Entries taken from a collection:
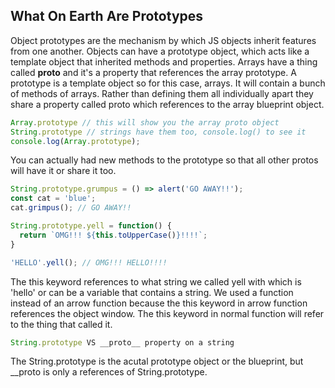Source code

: ## What On Earth Are Prototypes

Object prototypes are the mechanism by which JS objects inherit features from one another. Objects can have a prototype object, which acts like a template object that inherited methods and properties. Arrays have a thing called __proto__ and it's a property that references the array prototype. A prototype is a template object so for this case, arrays. It will contain a bunch of methods of arrays. Rather than defining them all individually apart they share a property called proto which references to the array blueprint object.

```js
Array.prototype // this will show you the array proto object 
String.prototype // strings have them too, console.log() to see it
console.log(Array.prototype);
```

You can actually had new methods to the prototype so that all other protos will have it or share it too. 

```js
String.prototype.grumpus = () => alert('GO AWAY!!');
const cat = 'blue';
cat.grimpus(); // GO AWAY!!
```

```js
String.prototype.yell = function() {
  return `OMG!!! ${this.toUpperCase()}!!!!`;
}

'HELLO'.yell(); // OMG!!! HELLO!!!!
```

The this keyword references to what string we called yell with which is 'hello' or can be a variable that contains a string. We used a function instead of an arrow function because the this keyword in arrow function references the object window. The this keyword in normal function will refer to the thing that called it.

```js
String.prototype VS __proto__ property on a string
```

The String.prototype is the acutal prototype object or the blueprint, but __proto is only a references of String.prototype. 

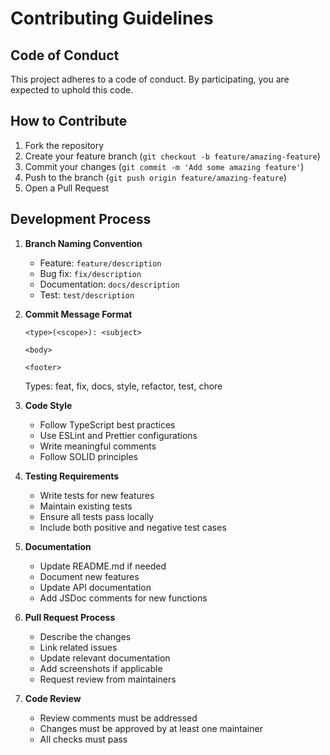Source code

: # Contributing Guidelines

## Code of Conduct

This project adheres to a code of conduct. By participating, you are expected to uphold this code.

## How to Contribute

1. Fork the repository
2. Create your feature branch (`git checkout -b feature/amazing-feature`)
3. Commit your changes (`git commit -m 'Add some amazing feature'`)
4. Push to the branch (`git push origin feature/amazing-feature`)
5. Open a Pull Request

## Development Process

1. **Branch Naming Convention**
   - Feature: `feature/description`
   - Bug fix: `fix/description`
   - Documentation: `docs/description`
   - Test: `test/description`

2. **Commit Message Format**
   ```
   <type>(<scope>): <subject>

   <body>

   <footer>
   ```
   Types: feat, fix, docs, style, refactor, test, chore

3. **Code Style**
   - Follow TypeScript best practices
   - Use ESLint and Prettier configurations
   - Write meaningful comments
   - Follow SOLID principles

4. **Testing Requirements**
   - Write tests for new features
   - Maintain existing tests
   - Ensure all tests pass locally
   - Include both positive and negative test cases

5. **Documentation**
   - Update README.md if needed
   - Document new features
   - Update API documentation
   - Add JSDoc comments for new functions

6. **Pull Request Process**
   - Describe the changes
   - Link related issues
   - Update relevant documentation
   - Add screenshots if applicable
   - Request review from maintainers

7. **Code Review**
   - Review comments must be addressed
   - Changes must be approved by at least one maintainer
   - All checks must pass 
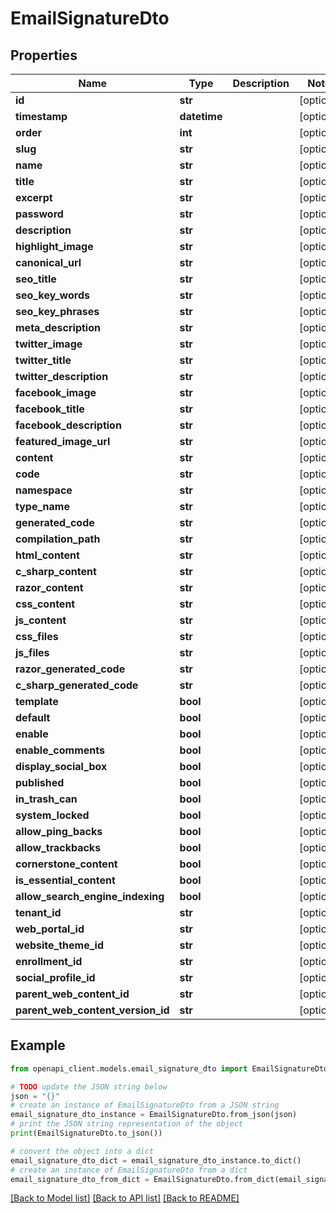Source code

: # EmailSignatureDto


## Properties

Name | Type | Description | Notes
------------ | ------------- | ------------- | -------------
**id** | **str** |  | [optional] 
**timestamp** | **datetime** |  | [optional] 
**order** | **int** |  | [optional] 
**slug** | **str** |  | [optional] 
**name** | **str** |  | [optional] 
**title** | **str** |  | [optional] 
**excerpt** | **str** |  | [optional] 
**password** | **str** |  | [optional] 
**description** | **str** |  | [optional] 
**highlight_image** | **str** |  | [optional] 
**canonical_url** | **str** |  | [optional] 
**seo_title** | **str** |  | [optional] 
**seo_key_words** | **str** |  | [optional] 
**seo_key_phrases** | **str** |  | [optional] 
**meta_description** | **str** |  | [optional] 
**twitter_image** | **str** |  | [optional] 
**twitter_title** | **str** |  | [optional] 
**twitter_description** | **str** |  | [optional] 
**facebook_image** | **str** |  | [optional] 
**facebook_title** | **str** |  | [optional] 
**facebook_description** | **str** |  | [optional] 
**featured_image_url** | **str** |  | [optional] 
**content** | **str** |  | [optional] 
**code** | **str** |  | [optional] 
**namespace** | **str** |  | [optional] 
**type_name** | **str** |  | [optional] 
**generated_code** | **str** |  | [optional] 
**compilation_path** | **str** |  | [optional] 
**html_content** | **str** |  | [optional] 
**c_sharp_content** | **str** |  | [optional] 
**razor_content** | **str** |  | [optional] 
**css_content** | **str** |  | [optional] 
**js_content** | **str** |  | [optional] 
**css_files** | **str** |  | [optional] 
**js_files** | **str** |  | [optional] 
**razor_generated_code** | **str** |  | [optional] 
**c_sharp_generated_code** | **str** |  | [optional] 
**template** | **bool** |  | [optional] 
**default** | **bool** |  | [optional] 
**enable** | **bool** |  | [optional] 
**enable_comments** | **bool** |  | [optional] 
**display_social_box** | **bool** |  | [optional] 
**published** | **bool** |  | [optional] 
**in_trash_can** | **bool** |  | [optional] 
**system_locked** | **bool** |  | [optional] 
**allow_ping_backs** | **bool** |  | [optional] 
**allow_trackbacks** | **bool** |  | [optional] 
**cornerstone_content** | **bool** |  | [optional] 
**is_essential_content** | **bool** |  | [optional] 
**allow_search_engine_indexing** | **bool** |  | [optional] 
**tenant_id** | **str** |  | [optional] 
**web_portal_id** | **str** |  | [optional] 
**website_theme_id** | **str** |  | [optional] 
**enrollment_id** | **str** |  | [optional] 
**social_profile_id** | **str** |  | [optional] 
**parent_web_content_id** | **str** |  | [optional] 
**parent_web_content_version_id** | **str** |  | [optional] 

## Example

```python
from openapi_client.models.email_signature_dto import EmailSignatureDto

# TODO update the JSON string below
json = "{}"
# create an instance of EmailSignatureDto from a JSON string
email_signature_dto_instance = EmailSignatureDto.from_json(json)
# print the JSON string representation of the object
print(EmailSignatureDto.to_json())

# convert the object into a dict
email_signature_dto_dict = email_signature_dto_instance.to_dict()
# create an instance of EmailSignatureDto from a dict
email_signature_dto_from_dict = EmailSignatureDto.from_dict(email_signature_dto_dict)
```
[[Back to Model list]](../README.md#documentation-for-models) [[Back to API list]](../README.md#documentation-for-api-endpoints) [[Back to README]](../README.md)


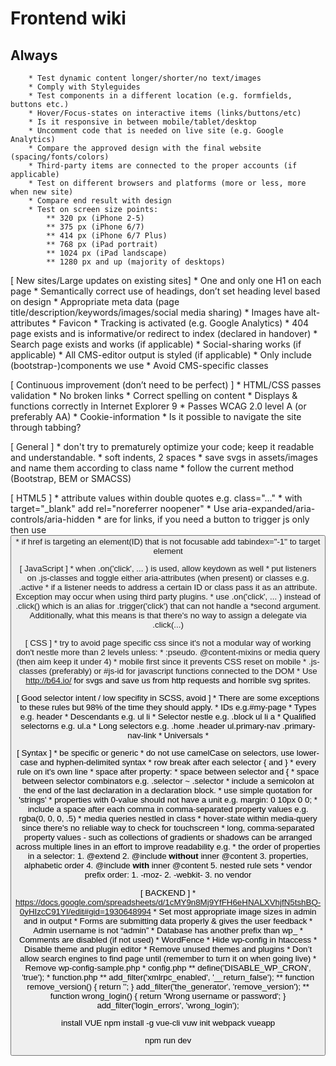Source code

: # Frontend wiki

## Always
```
	* Test dynamic content longer/shorter/no text/images
	* Comply with Styleguides
	* Test components in a different location (e.g. formfields, buttons etc.)
	* Hover/Focus-states on interactive items (links/buttons/etc)
	* Is it responsive in between mobile/tablet/desktop
	* Uncomment code that is needed on live site (e.g. Google Analytics)
	* Compare the approved design with the final website (spacing/fonts/colors)
	* Third-party items are connected to the proper accounts (if applicable)
	* Test on different browsers and platforms (more or less, more when new site)
	* Compare end result with design
	* Test on screen size points:
		** 320 px (iPhone 2-5)
		** 375 px (iPhone 6/7)
		** 414 px (iPhone 6/7 Plus)
		** 768 px (iPad portrait)
		** 1024 px (iPad landscape)
		** 1280 px and up (majority of desktops)
```

[ New sites/Large updates on existing sites]
	* One and only one H1 on each page
	* Semantically correct use of headings, don’t set heading level based on design
	* Appropriate meta data (page title/description/keywords/images/social media sharing)
	* Images have alt-attributes
	* Favicon
	* Tracking is activated (e.g. Google Analytics)
	* 404 page exists and is informative/or redirect to index (declared in handover)
	* Search page exists and works (if applicable)
	* Social-sharing works (if applicable)
	* All CMS-editor output is styled (if applicable)
	* Only include (bootstrap-)components we use
	* Avoid CMS-specific classes

[ Continuous improvement (don’t need to be perfect) ]
	* HTML/CSS passes validation
	* No broken links
	* Correct spelling on content
	* Displays & functions correctly in Internet Explorer 9
	* Passes WCAG 2.0 level A (or preferably AA)
	* Cookie-information
	* Is it possible to navigate the site through tabbing?

[ General ]
	* don't try to prematurely optimize your code; keep it readable and understandable.
	* soft indents, 2 spaces
	* save svgs in assets/images and name them according to class name
	* follow the current method (Bootstrap, BEM or SMACSS)

[ HTML5 ]
	* attribute values within double quotes e.g. class="..."
	* <a> with target="_blank" add rel="noreferrer noopener"
	* Use aria-expanded/aria-controls/aria-hidden
	* <a> are for links, if you need a button to trigger js only then use <button>
	* if href is targeting an element(ID) that is not focusable add tabindex="-1" to target element

[ JavaScript ]
	* when .on('click', ... ) is used, allow keydown as well
	* put listeners on .js-classes and toggle either aria-attributes (when present) or classes e.g. .active
	* if a listener needs to address a certain ID or class pass it as an attribute. Exception may occur when using third party plugins.
	* use .on('click', ... ) instead of .click() which is an alias for .trigger('click') that can not handle a *second argument. Additionally, what this means is that there's no way to assign a delegate via .click(...)

[ CSS ]
	* try to avoid page specific css since it's not a modular way of working
	don't nestle more than 2 levels unless:
	* :pseudo. @content-mixins or media query (then aim keep it under 4)
	* mobile first since it prevents CSS reset on mobile
	* .js-classes (preferably) or #js-id for javascript functions connected to the DOM
	* Use http://b64.io/ for svgs and save us from http requests and horrible svg sprites.

[ Good selector intent / low specifity in SCSS, avoid ]
	* There are some exceptions to these rules but 98% of the time they should apply.
	* IDs e.g.#my-page
	* Types e.g. header
	* Descendants e.g. ul li
	* Selector nestle e.g. .block ul li a
	* Qualified selectorns e.g. ul.a
	* Long selectors e.g. .home .header ul.primary-nav .primary-nav-link
	* Universals *

[ Syntax ]
	* be specific or generic
	* do not use camelCase on selectors, use lower-case and hyphen-delimited syntax
	* row break after each selector { and }
	* every rule on it's own line
	* space after property:
	* space between selector and {
	* space between selector combinators e.g. .selector ~ .selector
	* include a semicolon at the end of the last declaration in a declaration block.
	* use simple quotation for 'strings'
	* properties with 0-value should not have a unit e.g. margin: 0 10px 0 0;
	* include a space after each comma in comma-separated property values e.g. rgba(0, 0, 0, .5)
	* media queries nestled in class
	* hover-state within media-query since there's no reliable way to check for touchscreen
	* long, comma-separated property values - such as collections of gradients or shadows can be arranged across multiple lines in an effort to improve readability e.g.
	* the order of properties in a selector:
		1. @extend
		2. @include **without** inner @content
		3. properties, alphabetic order
		4. @include **with** inner @content
		5. nested rule sets
	* vendor prefix order:
		1. -moz-
		2. -webkit-
		3. no vendor

[ BACKEND ]
	* https://docs.google.com/spreadsheets/d/1cMY9n8Mj9YfFH6eHNALXVhjfN5tshBQ-0yHIzcC91YI/edit#gid=1930648994
	* Set most appropriate image sizes in admin and in output
	* Forms are submitting data properly & gives the user feedback
	* Admin username is not “admin”
	* Database has another prefix than wp_
	* Comments are disabled (if not used)
	* WordFence
	* Hide wp-config in htaccess
	* Disable theme and plugin editor
	* Remove unused themes and plugins
	* Don’t allow search engines to find page until (remember to turn it on when going live)
	* Remove wp-config-sample.php
	* config.php
		** define('DISABLE_WP_CRON', 'true');
	* function.php
		** add_filter('xmlrpc_enabled', '__return_false');
		** function remove_version() { return ''; } add_filter('the_generator', 'remove_version');
		** function wrong_login() { return 'Wrong username or password'; } add_filter('login_errors', 'wrong_login');

install VUE
npm install -g vue-cli
vuw init webpack vueapp

npm run dev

WHAT TO WORK ON: Show every line from the entries above in which the word "Commit" appears.

SOLUTION TO THIS PROBLEM:
3. Commit your changes (`git commit -m 'Add some amazing feature'`)
2. **Commit Message Format**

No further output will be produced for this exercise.